Évangile du Samedi 2 avril 2022 – 4e semaine de Carême (tiré du Prions en Église et pour les personnes qui voudraient s’abonner au Prions)
Est-ce de Galilée que vient le Christ ? Jn 7, 40-53
En ce temps-là, Jésus enseignait au temple de Jérusalem. Dans la foule, on avait entendu ses paroles, et les uns disaient : « C’est vraiment lui, le Prophète annoncé ! » D’autres disaient : « C’est lui le Christ ! » Mais d’autres encore demandaient : « Le Christ peut-il venir de Galilée ? L’Écriture ne dit-elle pas que c’est de la descendance de David et de Bethléem, le village de David, que vient le Christ ? » C’est ainsi que la foule se divisa à cause de lui.
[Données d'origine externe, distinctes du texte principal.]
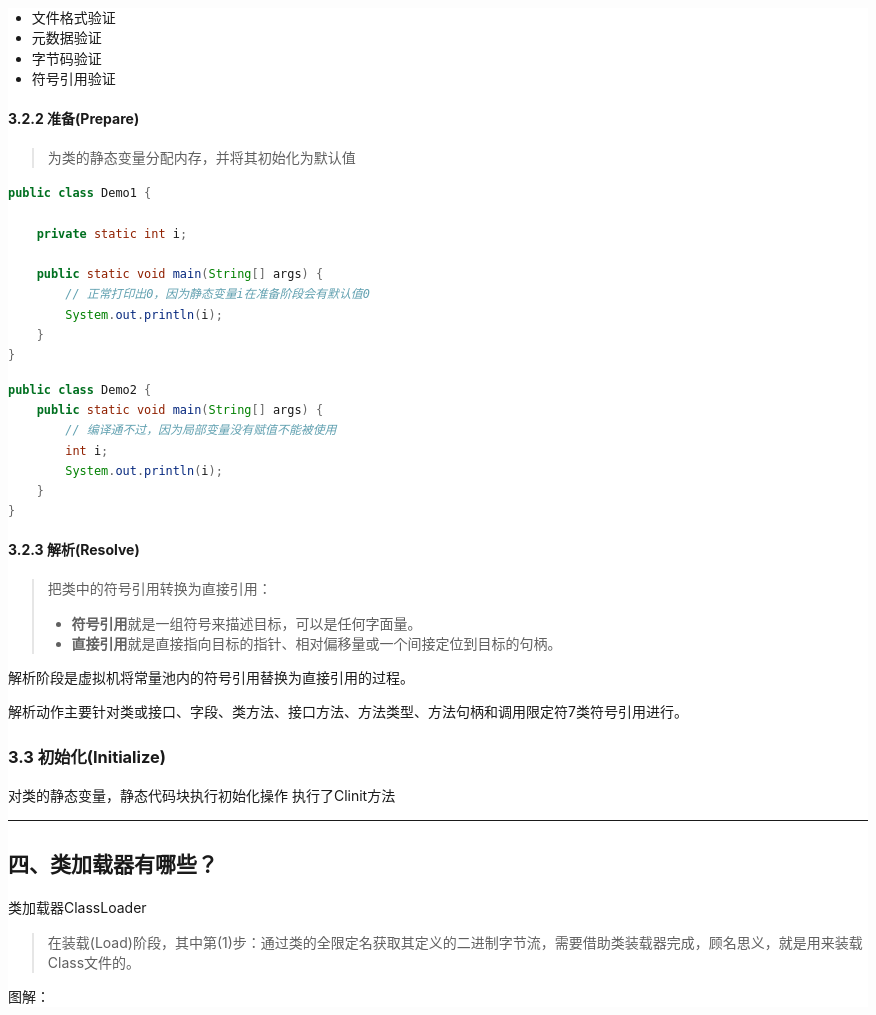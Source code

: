 * 文件格式验证
* 元数据验证
* 字节码验证
* 符号引用验证

#### 3.2.2 准备(Prepare)

> 为类的静态变量分配内存，并将其初始化为默认值

```java
public class Demo1 {
    
	private static int i;

	public static void main(String[] args) {
    	// 正常打印出0，因为静态变量i在准备阶段会有默认值0
    	System.out.println(i);
	}
}
```

```java
public class Demo2 {
    public static void main(String[] args) {
        // 编译通不过，因为局部变量没有赋值不能被使用
        int i;
        System.out.println(i);
    }
}
```

#### 3.2.3 解析(Resolve)

> 把类中的符号引用转换为直接引用：
>
> - **符号引用**就是一组符号来描述目标，可以是任何字面量。
> - **直接引用**就是直接指向目标的指针、相对偏移量或一个间接定位到目标的句柄。

解析阶段是虚拟机将常量池内的符号引用替换为直接引用的过程。   

解析动作主要针对类或接口、字段、类方法、接口方法、方法类型、方法句柄和调用限定符7类符号引用进行。

### 3.3 初始化(Initialize)

对类的静态变量，静态代码块执行初始化操作   执行了Clinit方法

---

## 四、类加载器有哪些？

类加载器ClassLoader

> 在装载(Load)阶段，其中第(1)步：通过类的全限定名获取其定义的二进制字节流，需要借助类装载器完成，顾名思义，就是用来装载Class文件的。

图解：
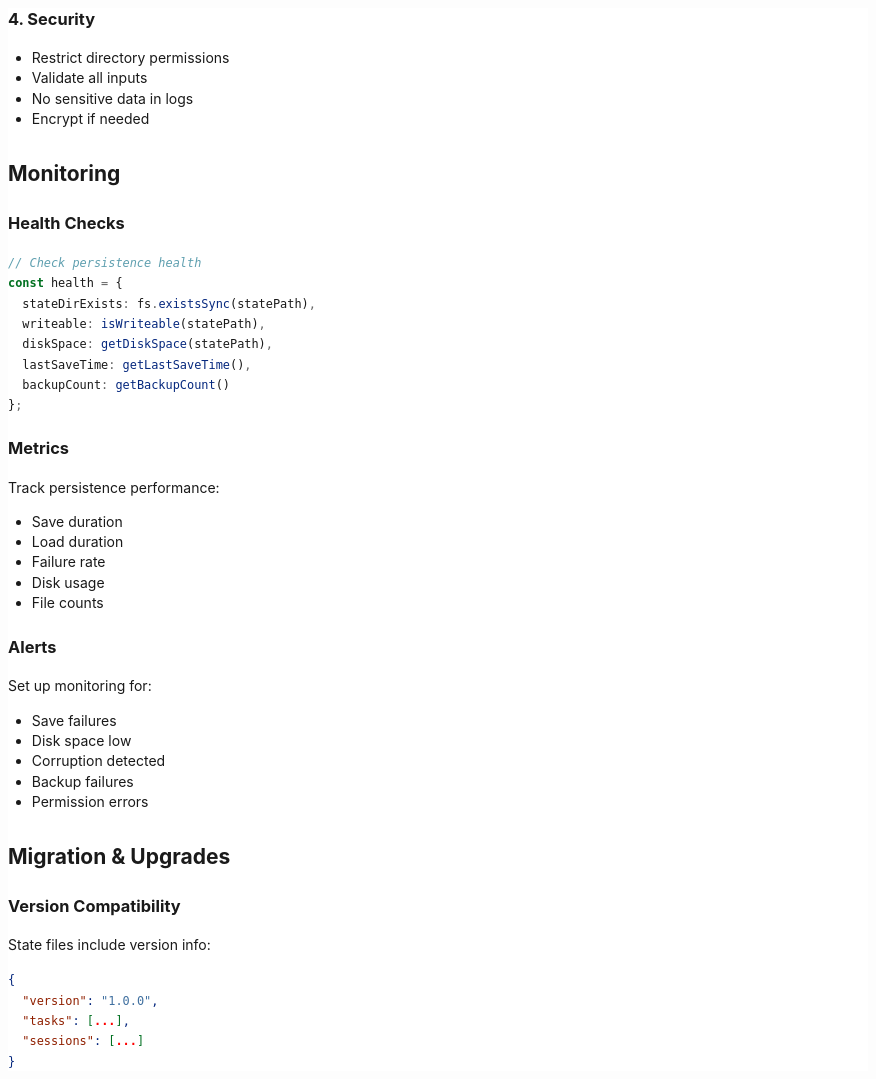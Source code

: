 ### 4. **Security**
- Restrict directory permissions
- Validate all inputs
- No sensitive data in logs
- Encrypt if needed

## Monitoring

### Health Checks

```typescript
// Check persistence health
const health = {
  stateDirExists: fs.existsSync(statePath),
  writeable: isWriteable(statePath),
  diskSpace: getDiskSpace(statePath),
  lastSaveTime: getLastSaveTime(),
  backupCount: getBackupCount()
};
```

### Metrics

Track persistence performance:
- Save duration
- Load duration
- Failure rate
- Disk usage
- File counts

### Alerts

Set up monitoring for:
- Save failures
- Disk space low
- Corruption detected
- Backup failures
- Permission errors

## Migration & Upgrades

### Version Compatibility

State files include version info:
```json
{
  "version": "1.0.0",
  "tasks": [...],
  "sessions": [...]
}
```
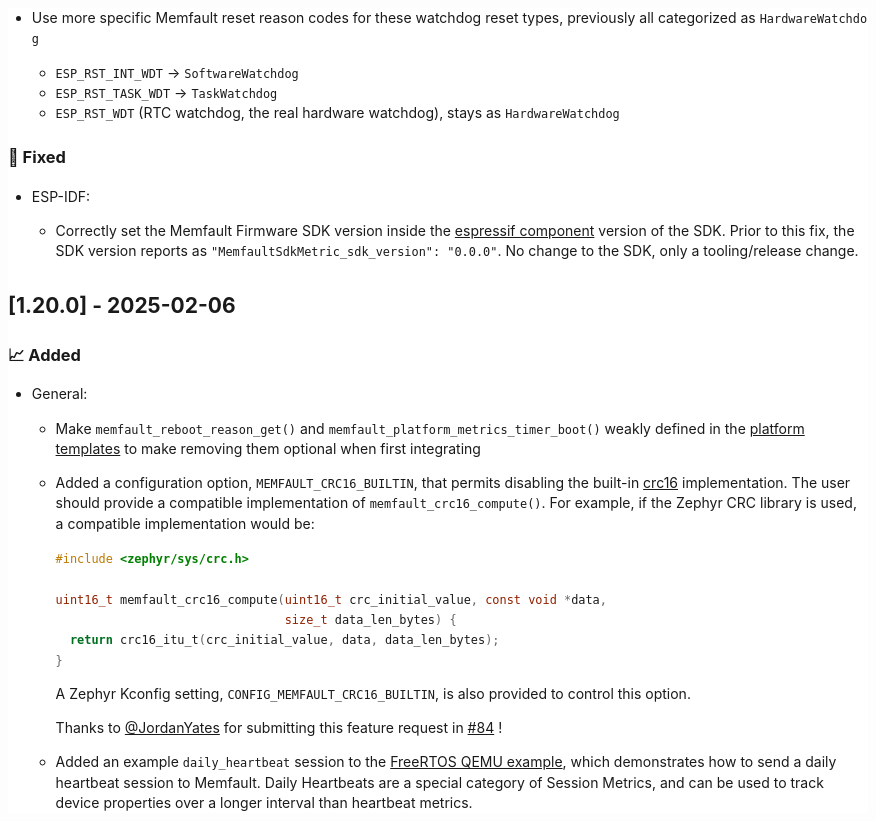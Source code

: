  - Use more specific Memfault reset reason codes for these watchdog reset
    types, previously all categorized as `HardwareWatchdog`

    - `ESP_RST_INT_WDT` -> `SoftwareWatchdog`
    - `ESP_RST_TASK_WDT` -> `TaskWatchdog`
    - `ESP_RST_WDT` (RTC watchdog, the real hardware watchdog), stays as
      `HardwareWatchdog`

### 🐛 Fixed

- ESP-IDF:

  - Correctly set the Memfault Firmware SDK version inside the
    [espressif component](https://components.espressif.com/components/memfault/memfault-firmware-sdk)
    version of the SDK. Prior to this fix, the SDK version reports as
    `"MemfaultSdkMetric_sdk_version": "0.0.0"`. No change to the SDK, only a
    tooling/release change.

## [1.20.0] - 2025-02-06

### 📈 Added

- General:

  - Make `memfault_reboot_reason_get()` and
    `memfault_platform_metrics_timer_boot()` weakly defined in the
    [platform templates](ports/templates) to make removing them optional when
    first integrating

  - Added a configuration option, `MEMFAULT_CRC16_BUILTIN`, that permits
    disabling the built-in [crc16](components/util/src/memfault_crc16_ccitt.c)
    implementation. The user should provide a compatible implementation of
    `memfault_crc16_compute()`. For example, if the Zephyr CRC library is used,
    a compatible implementation would be:

    ```c
    #include <zephyr/sys/crc.h>

    uint16_t memfault_crc16_compute(uint16_t crc_initial_value, const void *data,
                                    size_t data_len_bytes) {
      return crc16_itu_t(crc_initial_value, data, data_len_bytes);
    }
    ```

    A Zephyr Kconfig setting, `CONFIG_MEMFAULT_CRC16_BUILTIN`, is also provided
    to control this option.

    Thanks to [@JordanYates](https://github.com/JordanYates) for submitting this
    feature request in
    [#84](https://github.com/memfault/memfault-firmware-sdk/issues/84) !

  - Added an example `daily_heartbeat` session to the
    [FreeRTOS QEMU example](examples/freertos/src/metrics.c), which demonstrates
    how to send a daily heartbeat session to Memfault. Daily Heartbeats are a
    special category of Session Metrics, and can be used to track device
    properties over a longer interval than heartbeat metrics.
Quelques-uns d’entre eux voulaient l’arrêter, mais personne ne mit la main sur lui. Les gardes revinrent auprès des grands prêtres et des pharisiens, qui leur demandèrent : « Pourquoi ne l’avez-vous pas amené ? » Les gardes répondirent : « Jamais un homme n’a parlé de la sorte ! » Les pharisiens leur répliquèrent : « Alors, vous aussi, vous vous êtes laissé égarer ? Parmi les chefs du peuple et les pharisiens, y en a-t-il un seul qui ait cru en lui ? Quant à cette foule qui ne sait rien de la Loi, ce sont des maudits ! »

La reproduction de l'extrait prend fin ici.